Exercise aim » Find the line containing "1. Create a" in the records below. Copy exactly that line and each one after it, ending at the line containing "your local machine.", and nothing more.

Data provided »
:::::
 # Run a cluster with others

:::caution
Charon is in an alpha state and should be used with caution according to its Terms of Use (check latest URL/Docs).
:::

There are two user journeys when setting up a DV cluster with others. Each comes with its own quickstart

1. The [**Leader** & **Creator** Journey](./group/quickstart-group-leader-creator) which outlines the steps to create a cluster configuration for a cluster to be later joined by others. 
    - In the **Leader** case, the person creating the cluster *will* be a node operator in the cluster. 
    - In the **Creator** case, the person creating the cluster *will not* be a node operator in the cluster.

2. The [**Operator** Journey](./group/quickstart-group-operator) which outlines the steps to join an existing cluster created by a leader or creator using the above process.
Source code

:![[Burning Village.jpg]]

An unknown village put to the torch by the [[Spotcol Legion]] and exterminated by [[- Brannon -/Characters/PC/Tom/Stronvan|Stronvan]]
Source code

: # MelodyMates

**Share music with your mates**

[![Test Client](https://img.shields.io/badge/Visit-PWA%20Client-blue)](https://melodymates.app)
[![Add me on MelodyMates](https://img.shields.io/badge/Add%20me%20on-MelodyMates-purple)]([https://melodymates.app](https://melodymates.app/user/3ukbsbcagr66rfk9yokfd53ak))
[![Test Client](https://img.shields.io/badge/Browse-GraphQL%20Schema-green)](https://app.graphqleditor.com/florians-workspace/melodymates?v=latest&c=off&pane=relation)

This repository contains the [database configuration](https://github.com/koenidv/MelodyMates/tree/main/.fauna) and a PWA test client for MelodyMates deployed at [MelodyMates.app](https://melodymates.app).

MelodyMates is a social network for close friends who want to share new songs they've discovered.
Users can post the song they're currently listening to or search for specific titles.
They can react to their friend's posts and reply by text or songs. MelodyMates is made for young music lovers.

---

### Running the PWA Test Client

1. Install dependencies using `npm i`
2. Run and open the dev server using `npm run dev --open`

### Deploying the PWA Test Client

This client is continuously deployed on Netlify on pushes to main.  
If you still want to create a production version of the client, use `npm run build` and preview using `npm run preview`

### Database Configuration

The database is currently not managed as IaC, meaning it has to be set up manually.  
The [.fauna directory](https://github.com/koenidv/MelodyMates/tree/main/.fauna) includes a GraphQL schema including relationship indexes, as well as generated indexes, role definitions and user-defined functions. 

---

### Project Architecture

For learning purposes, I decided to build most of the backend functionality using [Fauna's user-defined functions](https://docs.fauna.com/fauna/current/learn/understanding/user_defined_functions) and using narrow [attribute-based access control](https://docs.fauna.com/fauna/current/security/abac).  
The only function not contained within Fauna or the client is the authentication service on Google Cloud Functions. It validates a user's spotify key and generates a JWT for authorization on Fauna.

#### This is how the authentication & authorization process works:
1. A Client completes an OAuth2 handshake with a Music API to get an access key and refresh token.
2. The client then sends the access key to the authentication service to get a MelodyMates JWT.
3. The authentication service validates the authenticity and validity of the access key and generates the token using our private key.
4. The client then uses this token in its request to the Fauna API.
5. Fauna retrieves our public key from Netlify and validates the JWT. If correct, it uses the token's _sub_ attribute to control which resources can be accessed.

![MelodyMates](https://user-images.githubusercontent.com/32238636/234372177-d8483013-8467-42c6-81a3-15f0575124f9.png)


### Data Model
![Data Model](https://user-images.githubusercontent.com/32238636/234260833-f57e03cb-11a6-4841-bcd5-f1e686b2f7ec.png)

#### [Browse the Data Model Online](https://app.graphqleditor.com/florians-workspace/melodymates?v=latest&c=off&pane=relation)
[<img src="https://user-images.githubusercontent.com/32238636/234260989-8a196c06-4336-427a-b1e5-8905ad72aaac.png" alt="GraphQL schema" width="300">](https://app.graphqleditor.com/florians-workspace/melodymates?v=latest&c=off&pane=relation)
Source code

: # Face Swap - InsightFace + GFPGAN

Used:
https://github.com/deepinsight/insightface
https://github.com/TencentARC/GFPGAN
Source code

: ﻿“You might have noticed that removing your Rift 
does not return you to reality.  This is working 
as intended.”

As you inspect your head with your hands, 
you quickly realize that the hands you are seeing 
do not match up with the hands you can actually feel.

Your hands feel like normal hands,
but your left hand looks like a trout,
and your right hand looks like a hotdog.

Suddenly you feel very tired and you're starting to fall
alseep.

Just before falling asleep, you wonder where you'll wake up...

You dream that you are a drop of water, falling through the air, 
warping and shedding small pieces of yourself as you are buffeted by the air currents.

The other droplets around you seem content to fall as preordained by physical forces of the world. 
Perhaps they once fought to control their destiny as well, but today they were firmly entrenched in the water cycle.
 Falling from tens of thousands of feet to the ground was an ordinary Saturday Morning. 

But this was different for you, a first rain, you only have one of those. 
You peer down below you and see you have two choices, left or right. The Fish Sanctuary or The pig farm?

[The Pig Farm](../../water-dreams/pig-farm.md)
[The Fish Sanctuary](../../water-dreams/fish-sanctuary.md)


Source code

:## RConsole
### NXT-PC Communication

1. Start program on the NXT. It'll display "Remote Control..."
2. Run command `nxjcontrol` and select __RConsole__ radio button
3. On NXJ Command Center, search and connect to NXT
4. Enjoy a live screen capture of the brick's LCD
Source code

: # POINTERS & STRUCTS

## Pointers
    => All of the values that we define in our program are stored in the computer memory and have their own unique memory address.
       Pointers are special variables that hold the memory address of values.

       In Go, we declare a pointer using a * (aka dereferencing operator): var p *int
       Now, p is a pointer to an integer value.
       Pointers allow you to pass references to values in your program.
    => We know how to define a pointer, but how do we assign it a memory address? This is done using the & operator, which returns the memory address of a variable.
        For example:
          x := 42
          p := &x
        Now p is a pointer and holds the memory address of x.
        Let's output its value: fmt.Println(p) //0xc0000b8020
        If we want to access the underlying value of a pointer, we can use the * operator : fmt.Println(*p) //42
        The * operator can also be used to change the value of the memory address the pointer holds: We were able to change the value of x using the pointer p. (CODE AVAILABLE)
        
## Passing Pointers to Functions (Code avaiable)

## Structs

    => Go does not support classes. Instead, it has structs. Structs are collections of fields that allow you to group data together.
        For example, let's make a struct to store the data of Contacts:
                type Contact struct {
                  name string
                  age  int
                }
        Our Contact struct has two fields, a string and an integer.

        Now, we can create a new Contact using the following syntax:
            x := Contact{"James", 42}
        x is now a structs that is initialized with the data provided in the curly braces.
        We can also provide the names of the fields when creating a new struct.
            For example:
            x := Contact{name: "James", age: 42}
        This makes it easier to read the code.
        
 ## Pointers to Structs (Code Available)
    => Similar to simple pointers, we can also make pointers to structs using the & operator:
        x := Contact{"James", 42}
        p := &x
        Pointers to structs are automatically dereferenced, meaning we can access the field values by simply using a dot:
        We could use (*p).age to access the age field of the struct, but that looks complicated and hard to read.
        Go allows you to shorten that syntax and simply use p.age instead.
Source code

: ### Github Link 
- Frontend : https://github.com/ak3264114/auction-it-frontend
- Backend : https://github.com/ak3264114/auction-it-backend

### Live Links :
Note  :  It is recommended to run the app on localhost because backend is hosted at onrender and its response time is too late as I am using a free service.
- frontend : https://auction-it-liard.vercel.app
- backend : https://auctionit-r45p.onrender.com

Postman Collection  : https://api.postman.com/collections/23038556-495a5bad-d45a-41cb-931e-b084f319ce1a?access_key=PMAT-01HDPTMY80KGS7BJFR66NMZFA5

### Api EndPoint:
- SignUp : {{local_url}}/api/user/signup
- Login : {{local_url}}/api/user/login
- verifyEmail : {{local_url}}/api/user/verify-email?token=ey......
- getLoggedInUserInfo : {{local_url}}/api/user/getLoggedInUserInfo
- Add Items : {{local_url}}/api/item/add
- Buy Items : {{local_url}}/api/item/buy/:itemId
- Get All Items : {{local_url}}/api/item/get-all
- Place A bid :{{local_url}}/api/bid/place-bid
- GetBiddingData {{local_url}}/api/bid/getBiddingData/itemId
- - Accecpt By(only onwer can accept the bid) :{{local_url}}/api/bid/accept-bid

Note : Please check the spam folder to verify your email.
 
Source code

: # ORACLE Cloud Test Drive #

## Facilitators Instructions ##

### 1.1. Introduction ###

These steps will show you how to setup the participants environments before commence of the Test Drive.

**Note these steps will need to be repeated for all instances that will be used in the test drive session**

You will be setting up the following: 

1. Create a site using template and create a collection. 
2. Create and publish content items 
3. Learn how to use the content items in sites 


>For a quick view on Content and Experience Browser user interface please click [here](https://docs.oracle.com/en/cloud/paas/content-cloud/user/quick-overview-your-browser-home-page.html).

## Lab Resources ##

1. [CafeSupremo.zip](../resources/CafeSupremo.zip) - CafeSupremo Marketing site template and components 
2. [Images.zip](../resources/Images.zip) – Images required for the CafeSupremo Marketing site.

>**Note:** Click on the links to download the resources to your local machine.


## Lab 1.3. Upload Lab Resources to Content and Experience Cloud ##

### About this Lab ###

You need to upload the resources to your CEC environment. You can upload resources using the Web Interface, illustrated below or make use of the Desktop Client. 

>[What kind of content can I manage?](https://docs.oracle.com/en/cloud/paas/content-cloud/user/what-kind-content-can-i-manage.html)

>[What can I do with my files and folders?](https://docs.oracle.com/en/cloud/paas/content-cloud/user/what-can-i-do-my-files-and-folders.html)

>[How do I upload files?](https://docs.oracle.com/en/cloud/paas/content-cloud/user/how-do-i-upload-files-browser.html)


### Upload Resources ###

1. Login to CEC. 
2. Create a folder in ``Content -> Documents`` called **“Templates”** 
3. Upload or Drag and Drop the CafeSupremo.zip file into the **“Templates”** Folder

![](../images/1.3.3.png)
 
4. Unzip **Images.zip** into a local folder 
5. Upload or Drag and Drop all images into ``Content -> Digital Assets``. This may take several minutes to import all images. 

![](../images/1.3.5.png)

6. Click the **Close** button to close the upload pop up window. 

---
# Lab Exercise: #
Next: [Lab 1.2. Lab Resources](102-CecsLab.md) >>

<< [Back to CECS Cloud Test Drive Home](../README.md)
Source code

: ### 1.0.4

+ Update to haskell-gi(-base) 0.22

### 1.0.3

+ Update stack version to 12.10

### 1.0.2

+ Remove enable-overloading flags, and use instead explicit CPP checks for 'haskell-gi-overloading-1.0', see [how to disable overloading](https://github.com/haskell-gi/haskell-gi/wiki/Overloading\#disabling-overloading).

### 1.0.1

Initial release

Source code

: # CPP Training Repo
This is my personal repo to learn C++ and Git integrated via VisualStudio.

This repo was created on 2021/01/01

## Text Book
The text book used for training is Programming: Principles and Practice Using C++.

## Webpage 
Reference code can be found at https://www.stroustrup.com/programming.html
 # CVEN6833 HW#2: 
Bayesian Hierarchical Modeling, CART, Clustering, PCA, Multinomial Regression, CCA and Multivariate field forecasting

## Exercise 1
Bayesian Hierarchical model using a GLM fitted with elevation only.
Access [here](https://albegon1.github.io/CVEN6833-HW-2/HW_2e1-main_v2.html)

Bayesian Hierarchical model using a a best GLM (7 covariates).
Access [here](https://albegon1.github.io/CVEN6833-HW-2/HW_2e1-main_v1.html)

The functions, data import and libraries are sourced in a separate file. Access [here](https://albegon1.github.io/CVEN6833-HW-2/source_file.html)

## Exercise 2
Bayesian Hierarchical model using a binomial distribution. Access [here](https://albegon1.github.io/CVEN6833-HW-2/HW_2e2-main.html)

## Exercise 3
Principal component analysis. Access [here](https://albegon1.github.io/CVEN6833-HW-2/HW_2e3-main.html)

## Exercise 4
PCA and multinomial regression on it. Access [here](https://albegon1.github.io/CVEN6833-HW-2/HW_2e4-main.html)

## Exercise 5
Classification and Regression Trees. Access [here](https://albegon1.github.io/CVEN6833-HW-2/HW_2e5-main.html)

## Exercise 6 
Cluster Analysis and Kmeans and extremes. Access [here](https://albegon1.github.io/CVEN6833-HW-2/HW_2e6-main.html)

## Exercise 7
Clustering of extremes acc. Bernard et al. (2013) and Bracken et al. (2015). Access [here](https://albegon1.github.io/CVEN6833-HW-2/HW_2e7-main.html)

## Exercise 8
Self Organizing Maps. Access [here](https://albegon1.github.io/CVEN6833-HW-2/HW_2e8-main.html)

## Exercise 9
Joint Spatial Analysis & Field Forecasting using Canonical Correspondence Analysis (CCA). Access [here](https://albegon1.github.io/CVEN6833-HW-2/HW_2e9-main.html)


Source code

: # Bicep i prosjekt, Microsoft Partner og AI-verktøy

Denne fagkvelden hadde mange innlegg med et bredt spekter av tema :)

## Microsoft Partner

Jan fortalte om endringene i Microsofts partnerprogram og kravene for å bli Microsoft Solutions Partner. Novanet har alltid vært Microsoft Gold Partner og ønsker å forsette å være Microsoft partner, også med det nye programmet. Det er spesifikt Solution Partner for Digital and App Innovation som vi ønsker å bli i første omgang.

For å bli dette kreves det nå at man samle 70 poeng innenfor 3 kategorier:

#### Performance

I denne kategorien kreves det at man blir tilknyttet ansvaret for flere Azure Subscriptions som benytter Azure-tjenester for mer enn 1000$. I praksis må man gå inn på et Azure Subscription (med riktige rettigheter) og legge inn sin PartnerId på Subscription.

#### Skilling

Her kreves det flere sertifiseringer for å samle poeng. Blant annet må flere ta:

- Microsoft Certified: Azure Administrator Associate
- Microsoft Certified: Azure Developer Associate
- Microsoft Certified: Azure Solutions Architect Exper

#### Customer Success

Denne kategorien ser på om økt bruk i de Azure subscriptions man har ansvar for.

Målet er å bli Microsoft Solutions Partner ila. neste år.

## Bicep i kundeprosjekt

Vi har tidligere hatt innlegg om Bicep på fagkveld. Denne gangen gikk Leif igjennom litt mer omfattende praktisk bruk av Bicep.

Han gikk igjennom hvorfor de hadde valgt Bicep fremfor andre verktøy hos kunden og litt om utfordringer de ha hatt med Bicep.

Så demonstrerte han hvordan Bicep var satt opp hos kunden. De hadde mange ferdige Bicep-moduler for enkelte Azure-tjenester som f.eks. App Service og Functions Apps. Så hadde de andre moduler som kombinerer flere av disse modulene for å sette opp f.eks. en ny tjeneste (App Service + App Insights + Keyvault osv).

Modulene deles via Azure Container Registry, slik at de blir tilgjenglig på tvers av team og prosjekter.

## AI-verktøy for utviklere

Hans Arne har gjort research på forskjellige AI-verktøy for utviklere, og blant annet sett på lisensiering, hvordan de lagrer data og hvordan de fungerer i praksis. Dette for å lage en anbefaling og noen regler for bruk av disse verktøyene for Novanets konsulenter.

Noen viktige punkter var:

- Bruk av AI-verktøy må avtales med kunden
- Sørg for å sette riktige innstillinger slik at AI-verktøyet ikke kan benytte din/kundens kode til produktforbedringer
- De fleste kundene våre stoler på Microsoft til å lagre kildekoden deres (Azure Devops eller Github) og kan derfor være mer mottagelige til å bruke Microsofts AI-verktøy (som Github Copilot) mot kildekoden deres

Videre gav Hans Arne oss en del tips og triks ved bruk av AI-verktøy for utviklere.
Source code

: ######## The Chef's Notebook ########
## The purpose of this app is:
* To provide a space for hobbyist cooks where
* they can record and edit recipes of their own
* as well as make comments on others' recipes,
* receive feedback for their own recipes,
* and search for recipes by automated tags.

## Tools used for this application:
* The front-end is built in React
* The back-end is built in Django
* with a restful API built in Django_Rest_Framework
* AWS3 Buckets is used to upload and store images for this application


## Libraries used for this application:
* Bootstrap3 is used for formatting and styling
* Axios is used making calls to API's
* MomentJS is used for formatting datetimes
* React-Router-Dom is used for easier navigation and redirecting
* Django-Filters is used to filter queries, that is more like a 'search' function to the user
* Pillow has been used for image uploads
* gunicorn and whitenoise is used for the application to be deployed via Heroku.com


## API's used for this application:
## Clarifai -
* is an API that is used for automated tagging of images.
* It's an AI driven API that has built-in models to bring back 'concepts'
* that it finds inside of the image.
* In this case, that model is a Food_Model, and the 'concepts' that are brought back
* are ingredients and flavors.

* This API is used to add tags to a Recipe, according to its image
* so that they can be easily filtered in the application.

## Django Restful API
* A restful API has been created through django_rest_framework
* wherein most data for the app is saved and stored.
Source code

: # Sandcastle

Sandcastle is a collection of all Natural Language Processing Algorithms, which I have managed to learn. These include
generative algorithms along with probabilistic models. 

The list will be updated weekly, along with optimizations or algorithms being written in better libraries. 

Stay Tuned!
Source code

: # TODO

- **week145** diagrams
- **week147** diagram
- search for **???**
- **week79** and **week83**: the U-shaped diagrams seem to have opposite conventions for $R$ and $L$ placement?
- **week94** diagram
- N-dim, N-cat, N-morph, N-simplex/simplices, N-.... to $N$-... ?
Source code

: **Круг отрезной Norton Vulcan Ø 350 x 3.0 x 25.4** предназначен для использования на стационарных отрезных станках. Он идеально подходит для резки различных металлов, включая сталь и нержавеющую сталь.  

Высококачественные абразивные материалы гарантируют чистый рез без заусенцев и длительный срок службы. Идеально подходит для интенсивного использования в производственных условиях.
:::::
Response below »
1. Create a site using template and create a collection. 
2. Create and publish content items 
3. Learn how to use the content items in sites 


>For a quick view on Content and Experience Browser user interface please click [here](https://docs.oracle.com/en/cloud/paas/content-cloud/user/quick-overview-your-browser-home-page.html).

## Lab Resources ##

1. [CafeSupremo.zip](../resources/CafeSupremo.zip) - CafeSupremo Marketing site template and components 
2. [Images.zip](../resources/Images.zip) – Images required for the CafeSupremo Marketing site.

>**Note:** Click on the links to download the resources to your local machine.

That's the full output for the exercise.